→ Exercise instructions
Lines holding the string "constant" are the ones to copy from this listing.

→ Listed records

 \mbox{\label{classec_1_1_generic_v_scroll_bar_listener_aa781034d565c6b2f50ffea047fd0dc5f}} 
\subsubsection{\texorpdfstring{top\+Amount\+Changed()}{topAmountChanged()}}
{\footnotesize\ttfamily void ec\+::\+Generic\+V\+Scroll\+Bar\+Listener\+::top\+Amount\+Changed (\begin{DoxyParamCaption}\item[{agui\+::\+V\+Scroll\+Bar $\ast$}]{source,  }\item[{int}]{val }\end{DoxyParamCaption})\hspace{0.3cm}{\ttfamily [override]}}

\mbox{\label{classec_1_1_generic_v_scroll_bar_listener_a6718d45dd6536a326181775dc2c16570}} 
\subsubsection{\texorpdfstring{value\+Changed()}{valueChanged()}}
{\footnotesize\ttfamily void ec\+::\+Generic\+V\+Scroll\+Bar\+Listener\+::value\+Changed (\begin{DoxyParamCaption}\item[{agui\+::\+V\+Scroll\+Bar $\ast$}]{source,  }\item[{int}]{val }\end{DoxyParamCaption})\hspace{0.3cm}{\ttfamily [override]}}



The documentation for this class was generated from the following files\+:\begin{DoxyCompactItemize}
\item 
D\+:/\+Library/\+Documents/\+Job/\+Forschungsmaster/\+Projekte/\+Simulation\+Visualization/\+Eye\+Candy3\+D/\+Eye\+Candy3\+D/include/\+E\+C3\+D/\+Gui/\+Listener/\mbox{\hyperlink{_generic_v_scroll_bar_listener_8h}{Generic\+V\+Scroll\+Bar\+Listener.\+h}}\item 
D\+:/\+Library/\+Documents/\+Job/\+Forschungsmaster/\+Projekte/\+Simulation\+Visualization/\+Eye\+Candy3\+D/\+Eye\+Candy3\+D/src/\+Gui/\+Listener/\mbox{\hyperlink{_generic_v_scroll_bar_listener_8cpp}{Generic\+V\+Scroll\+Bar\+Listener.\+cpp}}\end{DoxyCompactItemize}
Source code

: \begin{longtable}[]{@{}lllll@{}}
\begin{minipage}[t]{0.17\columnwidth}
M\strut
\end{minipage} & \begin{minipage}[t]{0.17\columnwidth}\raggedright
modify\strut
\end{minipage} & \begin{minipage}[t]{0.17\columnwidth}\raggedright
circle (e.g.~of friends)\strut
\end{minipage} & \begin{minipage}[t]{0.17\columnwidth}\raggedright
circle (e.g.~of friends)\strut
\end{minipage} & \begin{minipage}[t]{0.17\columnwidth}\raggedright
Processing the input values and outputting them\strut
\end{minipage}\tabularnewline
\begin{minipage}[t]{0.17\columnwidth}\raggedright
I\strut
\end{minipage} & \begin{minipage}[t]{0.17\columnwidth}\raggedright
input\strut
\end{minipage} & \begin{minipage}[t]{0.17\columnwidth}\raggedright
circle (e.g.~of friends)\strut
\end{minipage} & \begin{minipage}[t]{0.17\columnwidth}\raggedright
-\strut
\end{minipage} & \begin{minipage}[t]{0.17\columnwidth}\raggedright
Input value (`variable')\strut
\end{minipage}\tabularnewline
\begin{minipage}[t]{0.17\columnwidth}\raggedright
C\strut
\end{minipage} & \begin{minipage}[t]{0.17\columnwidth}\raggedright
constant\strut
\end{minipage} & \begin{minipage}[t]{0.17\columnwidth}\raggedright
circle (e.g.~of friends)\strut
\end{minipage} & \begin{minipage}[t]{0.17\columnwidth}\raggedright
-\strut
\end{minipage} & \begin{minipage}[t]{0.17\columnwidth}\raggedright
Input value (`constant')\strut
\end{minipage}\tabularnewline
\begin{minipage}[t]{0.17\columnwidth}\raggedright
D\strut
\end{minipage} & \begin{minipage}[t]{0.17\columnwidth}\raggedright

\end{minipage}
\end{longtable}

→ Result for this task
constant\strut
Input value (`constant')\strut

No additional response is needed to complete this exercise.